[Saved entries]
——————

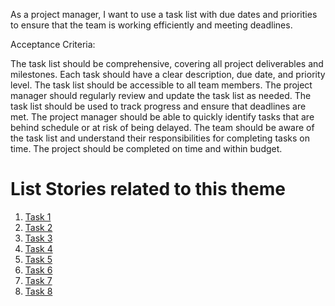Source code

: As a project manager, I want to use a task list with due dates and priorities to ensure that the team is working efficiently and meeting deadlines.

Acceptance Criteria:

The task list should be comprehensive, covering all project deliverables and milestones.
Each task should have a clear description, due date, and priority level.
The task list should be accessible to all team members.
The project manager should regularly review and update the task list as needed.
The task list should be used to track progress and ensure that deadlines are met.
The project manager should be able to quickly identify tasks that are behind schedule or at risk of being delayed.
The team should be aware of the task list and understand their responsibilities for completing tasks on time.
The project should be completed on time and within budget.


# List Stories related to this theme
1. [Task 1](tasks/task_1.1.1.1.md)
2. [Task 2](tasks/task_1.1.1.2.md)
3. [Task 3](tasks/task_1.1.1.3.md)
4. [Task 4](tasks/task_1.1.1.4.md)
5. [Task 5](tasks/task_1.1.1.5.md)
6. [Task 6](tasks/task_1.1.1.6.md)
7. [Task 7](tasks/task_1.1.1.7.md)
8. [Task 8](tasks/task_1.1.1.8.md)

——————

• Required action: Give an exact copy of the lines from the one with "5. [Task 5](tasks/task_1.1.1.5.md)" through the end of the entries, both ends included.

• Exercise solution:
5. [Task 5](tasks/task_1.1.1.5.md)
6. [Task 6](tasks/task_1.1.1.6.md)
7. [Task 7](tasks/task_1.1.1.7.md)
8. [Task 8](tasks/task_1.1.1.8.md)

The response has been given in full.